Allow Listening on :: for IPv6

Reported by: DJX Owned by:
Priority: Low Milestone: Tor: 0.2.9.x-final
Component: Core Tor/Tor Version: Tor: 0.2.7.6
Severity: Minor Keywords: ipv6
Cc: Actual Points:
Parent ID: Points:
Reviewer: Sponsor:

Description

Running tor-win32-0.2.7.6, SocksPort and ORPort do not allow binding to "::1" for "all IPv6 interfaces". They do allow binding to "0.0.0.0" for "all IPv4 interfaces" though. This ticket is a feature request to allow binding to "::1" for "all IPv6 interfaces" in torrc.

Child Tickets

Change History (13)

comment:1 Changed 3 years ago by DJX

Component: - Select a componentTor

comment:2 in reply to:  description Changed 3 years ago by cypherpunks

Replying to DJX:

"::1" for "all IPv6 interfaces".
This ticket is a feature request to allow binding to "::1" for "all IPv6 interfaces" in torrc.
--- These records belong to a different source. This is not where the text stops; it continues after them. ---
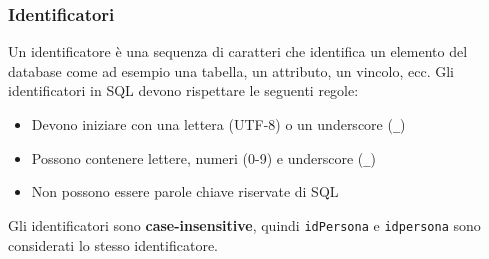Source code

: \documentclass[a4paper]{article}
\begin{document}
\subsubsection{Identificatori}
Un identificatore è una sequenza di caratteri che identifica un elemento del database
come ad esempio una tabella, un attributo, un vincolo, ecc. Gli identificatori in SQL
devono rispettare le seguenti regole:
\begin{itemize}
  \item Devono iniziare con una lettera (UTF-8) o un underscore (\texttt{\_})
  \item Possono contenere lettere, numeri (0-9) e underscore (\texttt{\_})
  \item Non possono essere parole chiave riservate di SQL
\end{itemize}
Gli identificatori sono \textbf{case-insensitive}, quindi \texttt{idPersona} e
\texttt{idpersona} sono considerati lo stesso identificatore.
\end{document}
Why would ::1, the /loopback/ address, be used as the wildcard? In6addr_any is a thing, fyi.

comment:3 Changed 3 years ago by nickm

They probably meant "::"

comment:4 Changed 3 years ago by DJX

Summary: Allow Listening on ::1 for IPv6Allow Listening on :: for IPv6

comment:5 Changed 3 years ago by DJX

Yes, sorry :: equivalent for 0.0.0.0.
I wasn't thinking.

comment:6 Changed 3 years ago by teor

Milestone: Tor: 0.2.9.x-final
Status: newneeds_information

What torrc option are you using, and what error message(s) do you get?
Do you know if this only happens on Windows?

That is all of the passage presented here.